ATI RN
ATI Leadership Proctored Exam 2023
1. Many patient classification systems have some type of shortcoming. Among these are:
- A. The client's condition changes before the next shift.
- B. The staffing needs are predicted on a short-term basis.
- C. The potential admissions cannot be accounted for.
- D. The staffing mix changes because of illness.
Correct answer: C
Rationale: Patient classification systems have limitations in accounting for changes in a client's condition, unexpected influx of new admissions, and changes in staffing due to illness. These systems often focus on short-term staffing needs rather than utilizing demand management, which considers client outcomes to predict staffing needs over a longer period. Not being able to account for potential admissions can lead to challenges in effectively managing staff allocation and resources. Choices A, B, and D are incorrect because they do not address the specific limitation of patient classification systems related to accounting for potential admissions.
2. What are the advantages of using internal pools of nurses for staffing purposes?
- A. Familiarity with the hospital & Lower cost
- B. Centralization
- C. Staffing mix
- D. Staff satisfaction
Correct answer: A
Rationale: The correct answer is A: Familiarity with the hospital & Lower cost. Internal float pools of nurses offer advantages such as being familiar with the hospital environment and staff, which can enhance communication and collaboration. Additionally, utilizing internal nurses is more cost-effective compared to hiring agency nurses, contributing to financial savings for the healthcare facility. Choice B, Centralization, is not a direct advantage of using internal pools of nurses. Choice C, Staffing mix, is a broader concept that does not specifically address the advantages of internal nurse pools. Choice D, Staff satisfaction, is important but not directly related to the specific advantages of utilizing internal nurse pools for staffing purposes.
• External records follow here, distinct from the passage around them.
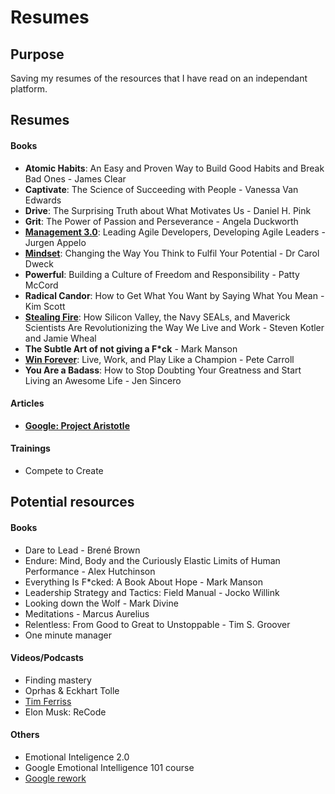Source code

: # Resumes

## Purpose
Saving my resumes of the resources that I have read on an independant platform.

## Resumes

#### Books
* __Atomic Habits__: An Easy and Proven Way to Build Good Habits and Break Bad Ones - James Clear
* __Captivate__: The Science of Succeeding with People - Vanessa Van Edwards
* __Drive__: The Surprising Truth about What Motivates Us - Daniel H. Pink
* __Grit__: The Power of Passion and Perseverance - Angela Duckworth
* [__Management 3.0__](/books/management30.md): Leading Agile Developers, Developing Agile Leaders - Jurgen Appelo
* [__Mindset__](/books/mindset.md): Changing the Way You Think to Fulfil Your Potential - Dr Carol Dweck
* __Powerful__: Building a Culture of Freedom and Responsibility - Patty McCord
* __Radical Candor__: How to Get What You Want by Saying What You Mean - Kim Scott
* [__Stealing Fire__](/books/stealing_fire.md): How Silicon Valley, the Navy SEALs, and Maverick Scientists Are Revolutionizing the Way We Live and Work - Steven Kotler and Jamie Wheal
* __The Subtle Art of not giving a F*ck__ - Mark Manson
* [__Win Forever__](/books/win_forever.md): Live, Work, and Play Like a Champion - Pete Carroll
* __You Are a Badass__: How to Stop Doubting Your Greatness and Start Living an Awesome Life - Jen Sincero

#### Articles
* [__Google: Project Aristotle__](/articles/project-aristotle.md)

#### Trainings

- Compete to Create

## Potential resources


#### Books

- Dare to Lead - Brené Brown
- Endure: Mind, Body and the Curiously Elastic Limits of Human Performance - Alex Hutchinson
- Everything Is F*cked: A Book About Hope - Mark Manson
- Leadership Strategy and Tactics: Field Manual - Jocko Willink
- Looking down the Wolf - Mark Divine
- Meditations - Marcus Aurelius
- Relentless: From Good to Great to Unstoppable - Tim S. Groover
- One minute manager

#### Videos/Podcasts
- Finding mastery
- Oprhas & Eckhart Tolle
- [Tim Ferriss](https://tim.blog/)
- Elon Musk: ReCode
  
#### Others
- Emotional Inteligence 2.0
- Google Emotional Intelligence 101 course
- [Google rework](https://rework.withgoogle.com/guides/understanding-team-effectiveness/steps/introduction/)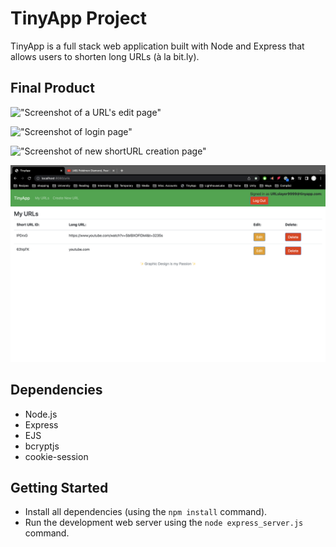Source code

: # TinyApp Project

TinyApp is a full stack web application built with Node and Express that allows users to shorten long URLs (à la bit.ly).

## Final Product

!["Screenshot of a URL's edit page"]((https://github.com/OliverDanger/tinyapp/blob/master/docs/edit_url_page.png?raw=true))

!["Screenshot of login page"]((https://github.com/OliverDanger/tinyapp/blob/master/docs/login_page.png?raw=true))

!["Screenshot of new shortURL creation page"]((https://github.com/OliverDanger/tinyapp/blob/master/docs/new_url_page.png?raw=true))

!["Screenshot of the URLs summary page"](https://github.com/OliverDanger/tinyapp/blob/master/docs/urls_page.png?raw=true)

## Dependencies

- Node.js
- Express
- EJS
- bcryptjs
- cookie-session

## Getting Started

- Install all dependencies (using the `npm install` command).
- Run the development web server using the `node express_server.js` command.
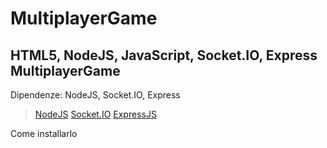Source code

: # MultiplayerGame
## HTML5, NodeJS, JavaScript, Socket.IO, Express MultiplayerGame

Dipendenze: NodeJS, Socket.IO, Express
> [NodeJS](https://nodejs.org/)
> [Socket.IO](https://socket.io/)
> [ExpressJS](http://expressjs.com/)

Come installarlo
3. What behaviors can be observed before a person becomes violent? (EXCEPT)
- A. Wandering
- B. Tense shoulders and clenched fists
- C. Blank stare
- D. Positioned with one foot in back and an arm pulled back
Correct answer: A
Rationale: Before a person becomes violent, observable behaviors may include tense shoulders, clenched fists, a blank stare, and being positioned with one foot in back and an arm pulled back. Wandering is not typically associated with threatening behaviors signaling imminent violence. DelBel (2003) suggests that strategies such as relaxed body language, maintaining physical distance, and silence can help de-escalate an agitated individual's response.
4. A client is admitted to a medical-surgical unit after six hours in the emergency room. He requests that his AM care be delayed to allow him to rest. The nurse complies with his request. This is an example of which type of management philosophy?
- A. Continuous quality improvement
- B. Total quality management
- C. Six Sigma
- D. Quality management
Correct answer: B
Rationale: Total Quality Management (TQM) emphasizes meeting customer needs and satisfaction. In this scenario, by honoring the client's request to delay care to allow for rest, the nurse is aligning with the customer-focused approach of TQM. TQM seeks to continuously improve processes and services to enhance customer experiences and outcomes. Continuous Quality Improvement focuses on incremental improvements in processes and outcomes over time. Six Sigma is a data-driven approach to process improvement that aims to reduce defects and errors. Quality Management is a broader concept that encompasses various strategies to ensure quality standards are met.
5. An unresponsive patient with type 2 diabetes is brought to the emergency department and diagnosed with hyperosmolar hyperglycemic syndrome (HHS). The nurse will anticipate the need to
- A. give a bolus of 50% dextrose.
- B. insert a large-bore IV catheter.
- C. initiate oxygen via nasal cannula.
- D. administer glargine (Lantus) insulin.
Correct answer: B
Rationale: In a patient with hyperosmolar hyperglycemic syndrome (HHS), severe dehydration and electrolyte imbalances are common. To address these issues, the priority intervention is to insert a large-bore IV catheter for fluid resuscitation and electrolyte replacement. Giving a bolus of 50% dextrose would worsen the hyperglycemia. Initiating oxygen via nasal cannula may be beneficial for respiratory support but is not the priority in this scenario. Administering glargine (Lantus) insulin is not the initial treatment for HHS as it does not address the underlying severe dehydration and electrolyte imbalances.